**RECORDS FOR THE TASK**:
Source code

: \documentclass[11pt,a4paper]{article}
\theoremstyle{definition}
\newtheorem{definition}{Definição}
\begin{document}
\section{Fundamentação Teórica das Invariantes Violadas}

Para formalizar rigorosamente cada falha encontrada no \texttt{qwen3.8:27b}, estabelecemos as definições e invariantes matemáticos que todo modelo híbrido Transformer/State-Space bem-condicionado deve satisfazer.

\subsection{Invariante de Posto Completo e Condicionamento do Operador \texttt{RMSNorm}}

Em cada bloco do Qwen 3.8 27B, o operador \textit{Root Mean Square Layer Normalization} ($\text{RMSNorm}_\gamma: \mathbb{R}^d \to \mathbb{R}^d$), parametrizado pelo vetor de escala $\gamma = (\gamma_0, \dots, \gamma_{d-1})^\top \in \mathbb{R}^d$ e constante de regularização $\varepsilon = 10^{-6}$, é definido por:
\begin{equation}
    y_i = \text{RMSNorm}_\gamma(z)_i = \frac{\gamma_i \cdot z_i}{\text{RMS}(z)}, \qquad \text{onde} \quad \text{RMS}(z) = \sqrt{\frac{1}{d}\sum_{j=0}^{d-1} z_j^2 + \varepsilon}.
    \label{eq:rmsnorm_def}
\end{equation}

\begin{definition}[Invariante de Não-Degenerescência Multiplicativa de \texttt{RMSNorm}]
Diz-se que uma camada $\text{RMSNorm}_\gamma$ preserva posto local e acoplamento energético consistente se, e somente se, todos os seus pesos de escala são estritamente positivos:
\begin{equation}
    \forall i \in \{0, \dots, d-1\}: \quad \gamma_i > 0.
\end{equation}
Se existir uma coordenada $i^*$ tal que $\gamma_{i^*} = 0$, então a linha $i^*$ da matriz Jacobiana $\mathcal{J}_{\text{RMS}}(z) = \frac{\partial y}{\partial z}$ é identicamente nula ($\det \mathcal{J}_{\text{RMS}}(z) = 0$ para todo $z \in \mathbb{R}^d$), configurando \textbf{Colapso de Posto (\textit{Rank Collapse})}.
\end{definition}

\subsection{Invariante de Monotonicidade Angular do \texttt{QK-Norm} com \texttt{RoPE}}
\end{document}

**TASK**: Output each entry precisely as given.

**RESULT OF THIS TASK**:
Source code

: \documentclass[11pt,a4paper]{article}
\theoremstyle{definition}
\newtheorem{definition}{Definição}
\begin{document}
\section{Fundamentação Teórica das Invariantes Violadas}

Para formalizar rigorosamente cada falha encontrada no \texttt{qwen3.8:27b}, estabelecemos as definições e invariantes matemáticos que todo modelo híbrido Transformer/State-Space bem-condicionado deve satisfazer.

\subsection{Invariante de Posto Completo e Condicionamento do Operador \texttt{RMSNorm}}

Em cada bloco do Qwen 3.8 27B, o operador \textit{Root Mean Square Layer Normalization} ($\text{RMSNorm}_\gamma: \mathbb{R}^d \to \mathbb{R}^d$), parametrizado pelo vetor de escala $\gamma = (\gamma_0, \dots, \gamma_{d-1})^\top \in \mathbb{R}^d$ e constante de regularização $\varepsilon = 10^{-6}$, é definido por:
\begin{equation}
    y_i = \text{RMSNorm}_\gamma(z)_i = \frac{\gamma_i \cdot z_i}{\text{RMS}(z)}, \qquad \text{onde} \quad \text{RMS}(z) = \sqrt{\frac{1}{d}\sum_{j=0}^{d-1} z_j^2 + \varepsilon}.
    \label{eq:rmsnorm_def}
\end{equation}

\begin{definition}[Invariante de Não-Degenerescência Multiplicativa de \texttt{RMSNorm}]
Diz-se que uma camada $\text{RMSNorm}_\gamma$ preserva posto local e acoplamento energético consistente se, e somente se, todos os seus pesos de escala são estritamente positivos:
\begin{equation}
    \forall i \in \{0, \dots, d-1\}: \quad \gamma_i > 0.
\end{equation}
Se existir uma coordenada $i^*$ tal que $\gamma_{i^*} = 0$, então a linha $i^*$ da matriz Jacobiana $\mathcal{J}_{\text{RMS}}(z) = \frac{\partial y}{\partial z}$ é identicamente nula ($\det \mathcal{J}_{\text{RMS}}(z) = 0$ para todo $z \in \mathbb{R}^d$), configurando \textbf{Colapso de Posto (\textit{Rank Collapse})}.
\end{definition}

\subsection{Invariante de Monotonicidade Angular do \texttt{QK-Norm} com \texttt{RoPE}}
\end{document}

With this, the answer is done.